◆ What you should do ◆
An exact reproduction of all the entries is the expected answer.

◆ Provided records ◆
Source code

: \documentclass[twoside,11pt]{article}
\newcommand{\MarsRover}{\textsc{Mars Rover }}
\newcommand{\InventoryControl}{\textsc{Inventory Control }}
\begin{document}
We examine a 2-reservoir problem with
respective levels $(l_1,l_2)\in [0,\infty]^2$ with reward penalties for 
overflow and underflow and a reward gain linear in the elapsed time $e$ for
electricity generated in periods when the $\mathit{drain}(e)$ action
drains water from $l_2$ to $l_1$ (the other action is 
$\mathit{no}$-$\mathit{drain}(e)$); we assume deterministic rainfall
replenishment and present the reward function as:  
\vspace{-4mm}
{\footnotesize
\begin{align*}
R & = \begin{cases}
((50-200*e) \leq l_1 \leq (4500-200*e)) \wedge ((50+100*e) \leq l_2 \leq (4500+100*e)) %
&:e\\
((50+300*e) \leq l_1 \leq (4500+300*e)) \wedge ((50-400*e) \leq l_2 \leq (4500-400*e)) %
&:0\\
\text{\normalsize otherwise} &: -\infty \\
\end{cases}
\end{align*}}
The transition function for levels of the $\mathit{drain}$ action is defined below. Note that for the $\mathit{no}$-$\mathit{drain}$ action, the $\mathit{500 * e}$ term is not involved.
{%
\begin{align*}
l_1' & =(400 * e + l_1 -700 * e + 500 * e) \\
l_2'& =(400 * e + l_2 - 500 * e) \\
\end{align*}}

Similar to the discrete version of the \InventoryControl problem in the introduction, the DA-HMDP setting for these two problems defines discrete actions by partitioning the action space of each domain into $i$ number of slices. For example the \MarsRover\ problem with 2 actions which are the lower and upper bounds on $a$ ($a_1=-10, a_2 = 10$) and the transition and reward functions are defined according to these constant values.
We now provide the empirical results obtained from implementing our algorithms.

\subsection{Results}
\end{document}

◆ Response ◆
Source code

: \documentclass[twoside,11pt]{article}
\newcommand{\MarsRover}{\textsc{Mars Rover }}
\newcommand{\InventoryControl}{\textsc{Inventory Control }}
\begin{document}
We examine a 2-reservoir problem with
respective levels $(l_1,l_2)\in [0,\infty]^2$ with reward penalties for 
overflow and underflow and a reward gain linear in the elapsed time $e$ for
electricity generated in periods when the $\mathit{drain}(e)$ action
drains water from $l_2$ to $l_1$ (the other action is 
$\mathit{no}$-$\mathit{drain}(e)$); we assume deterministic rainfall
replenishment and present the reward function as:  
\vspace{-4mm}
{\footnotesize
\begin{align*}
R & = \begin{cases}
((50-200*e) \leq l_1 \leq (4500-200*e)) \wedge ((50+100*e) \leq l_2 \leq (4500+100*e)) %
&:e\\
((50+300*e) \leq l_1 \leq (4500+300*e)) \wedge ((50-400*e) \leq l_2 \leq (4500-400*e)) %
&:0\\
\text{\normalsize otherwise} &: -\infty \\
\end{cases}
\end{align*}}
The transition function for levels of the $\mathit{drain}$ action is defined below. Note that for the $\mathit{no}$-$\mathit{drain}$ action, the $\mathit{500 * e}$ term is not involved.
{%
\begin{align*}
l_1' & =(400 * e + l_1 -700 * e + 500 * e) \\
l_2'& =(400 * e + l_2 - 500 * e) \\
\end{align*}}

Similar to the discrete version of the \InventoryControl problem in the introduction, the DA-HMDP setting for these two problems defines discrete actions by partitioning the action space of each domain into $i$ number of slices. For example the \MarsRover\ problem with 2 actions which are the lower and upper bounds on $a$ ($a_1=-10, a_2 = 10$) and the transition and reward functions are defined according to these constant values.
We now provide the empirical results obtained from implementing our algorithms.

\subsection{Results}
\end{document}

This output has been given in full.